Part of EDP’s investment in Portugal over the next four years will be in green hydrogen.
The first green hydrogen molecule will be produced by EDP in six months. The company announced this Thursday the strategic plan that includes three billion euros of investment in Portugal and includes two green hydrogen projects.
This will be produced at the old thermoelectric plant in Sines (already deactivated) and at the natural gas combined cycle plant in Ribatejo, but as EDP’s president, Miguel Stilwell de Andrade, points out, this does not mean that natural gas will disappear from Ribatejo.
“We may not become the natural owner of these (natural gas) plants, but we can find partners.

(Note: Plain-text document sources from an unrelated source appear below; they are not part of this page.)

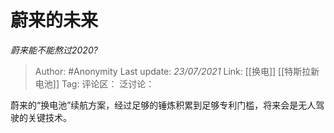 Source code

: # 蔚来的未来
*蔚来能不能熬过2020?*

> Author: #Anonymity
> Last update: *23/07/2021*
> Link: [[换电]] [[特斯拉新电池]]
> Tag:
> 评论区：
> 泛讨论：

蔚来的“换电池”续航方案，经过足够的锤炼积累到足够专利门槛，将来会是无人驾驶的关键技术。
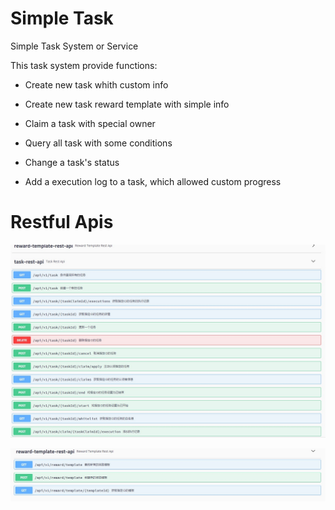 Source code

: # Simple Task

Simple Task System or Service

This task system provide functions:

- Create new task whith custom info

- Create new task reward template with simple info

- Claim a task with special owner

- Query all task with some conditions

- Change a task's status

- Add a execution log to a task, which allowed custom progress

# Restful Apis

![任务接口](https://github.com/luodongseu/simple-task/blob/master/restful-api.jpg)

![奖励模板接口](https://github.com/luodongseu/simple-task/blob/master/restful-api2.jpg)
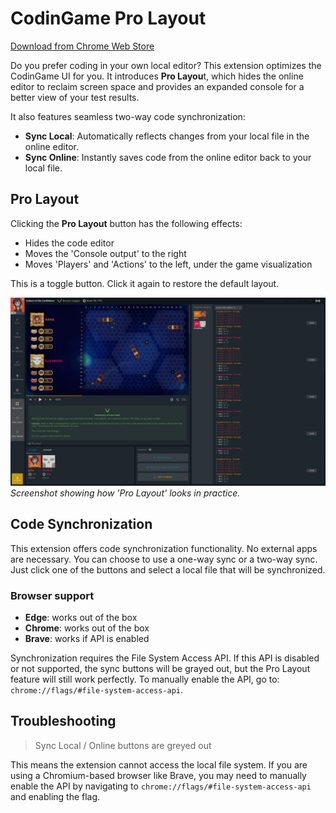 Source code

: # CodinGame Pro Layout

[Download from Chrome Web Store](https://chromewebstore.google.com/detail/fleeplnobejocpmlphmbhlnhnimoglpa)

Do you prefer coding in your own local editor? This extension optimizes the CodinGame UI for you. It introduces **Pro Layou**t, which hides the online editor to reclaim screen space and provides an expanded console for a better view of your test results.

It also features seamless two-way code synchronization:

- **Sync Local**: Automatically reflects changes from your local file in the online editor.
- **Sync Online**: Instantly saves code from the online editor back to your local file.

## Pro Layout

Clicking the **Pro Layout** button has the following effects:

* Hides the code editor
* Moves the 'Console output' to the right
* Moves 'Players' and 'Actions' to the left, under the game visualization

This is a toggle button. Click it again to restore the default layout.

![screenshot](images/screenshot.png)
*Screenshot showing how 'Pro Layout' looks in practice.*

## Code Synchronization

This extension offers code synchronization functionality. No external apps are necessary. You can choose to use a one-way sync or a two-way sync. Just click one of the buttons and select a local file that will be synchronized.

### Browser support

* **Edge**: works out of the box
* **Chrome**: works out of the box
* **Brave**: works if API is enabled

Synchronization requires the File System Access API. If this API is disabled or not supported, the sync buttons will be grayed out, but the Pro Layout feature will still work perfectly. To manually enable the API, go to: `chrome://flags/#file-system-access-api`.

## Troubleshooting

> Sync Local / Online buttons are greyed out

This means the extension cannot access the local file system. If you are using a Chromium-based browser like Brave, you may need to manually enable the API by navigating to `chrome://flags/#file-system-access-api` and enabling the flag.
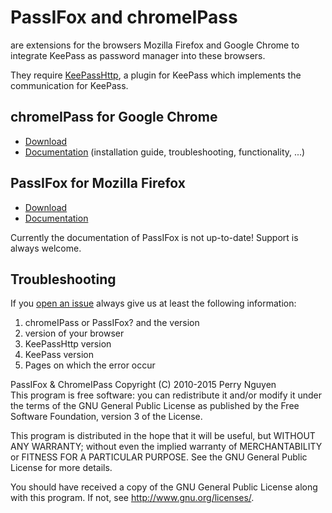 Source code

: # PassIFox and chromeIPass

are extensions for the browsers Mozilla Firefox and Google Chrome to integrate KeePass as password manager into these browsers.

They require [KeePassHttp](https://github.com/pfn/keepasshttp/), a plugin for KeePass which implements the communication for KeePass.

## chromeIPass for Google Chrome

- [Download](https://chrome.google.com/webstore/detail/chromeipass/ompiailgknfdndiefoaoiligalphfdae)
- [Documentation](https://github.com/pfn/passifox/blob/master/documentation/chromeIPass.md) (installation guide, troubleshooting, functionality, ...)

## PassIFox for Mozilla Firefox

- [Download](https://addons.mozilla.org/en-US/firefox/addon/passifox/)
- [Documentation](https://github.com/pfn/passifox/blob/master/documentation/PassIFox.md)

Currently the documentation of PassIFox is not up-to-date!
Support is always welcome.

## Troubleshooting

If you [open an issue](https://github.com/pfn/passifox/issues/) always give us at least the following information:

1. chromeIPass or PassIFox? and the version
2. version of your browser
2. KeePassHttp version
3. KeePass version
4. Pages on which the error occur

PassIFox & ChromeIPass Copyright (C) 2010-2015 Perry Nguyen  
This program is free software: you can redistribute it and/or modify
it under the terms of the GNU General Public License as published by
the Free Software Foundation, version 3 of the License.

This program is distributed in the hope that it will be useful,
but WITHOUT ANY WARRANTY; without even the implied warranty of
MERCHANTABILITY or FITNESS FOR A PARTICULAR PURPOSE.  See the
GNU General Public License for more details.

You should have received a copy of the GNU General Public License
along with this program.  If not, see <http://www.gnu.org/licenses/>.
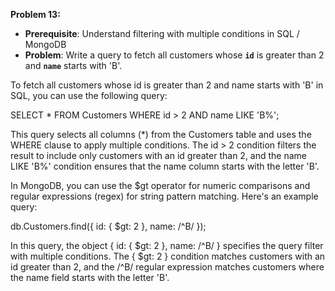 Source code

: **Problem 13:**

- **Prerequisite**: Understand filtering with multiple conditions in SQL / MongoDB
- **Problem**: Write a query to fetch all customers whose **`id`** is greater than 2 and **`name`** starts with 'B'.

To fetch all customers whose id is greater than 2 and name starts with 'B' in SQL, you can use the following query:

SELECT * FROM Customers WHERE id > 2 AND name LIKE 'B%';

This query selects all columns (*) from the Customers table and uses the WHERE clause to apply multiple conditions. The id > 2 condition filters the result to include only customers with an id greater than 2, and the name LIKE 'B%' condition ensures that the name column starts with the letter 'B'.

In MongoDB, you can use the $gt operator for numeric comparisons and regular expressions (regex) for string pattern matching. Here's an example query:

db.Customers.find({ id: { $gt: 2 }, name: /^B/ });

In this query, the object { id: { $gt: 2 }, name: /^B/ } specifies the query filter with multiple conditions. The { $gt: 2 } condition matches customers with an id greater than 2, and the /^B/ regular expression matches customers where the name field starts with the letter 'B'.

I think that natural gas will continue to be part of the energy mix in Europe in general and will only be phased out during this decade,” says the president of EDP.
As for green hydrogen, EDP administrator Ana Paula Alves presents the timetable for this technology within the company: “The forecast is that the first H2 molecule will be produced in Portugal in September 2023.”
Ricardo Almeida/Correio da Manhã
Also at this press conference, EDP’s CEO was asked if the Portuguese government could proceed with the windfall tax that several European countries are applying, but Miguel Stilwell de Andrade recalls that Portugal “already has the Extraordinary Contribution to the Energy Sector (CESE), which has been in place since 2014. We’ve had a windfall tax for many years and it was expected to be reduced with the debt of the system, which has been falling, but not yet the CESE.
At this press conference, EDP Comercial also announced that it had lost 136,000 residential gas customers who left because of the tariff increases, but the company assures that it keeps about half a million customers.
The president of EDP was also asked about the attacks by climate activists on the company’s headquarters in Lisbon with yellow paint.
For Miguel Stilwell de Andrade, this is an attack that is not justified because “EDP is on the path of decarbonization.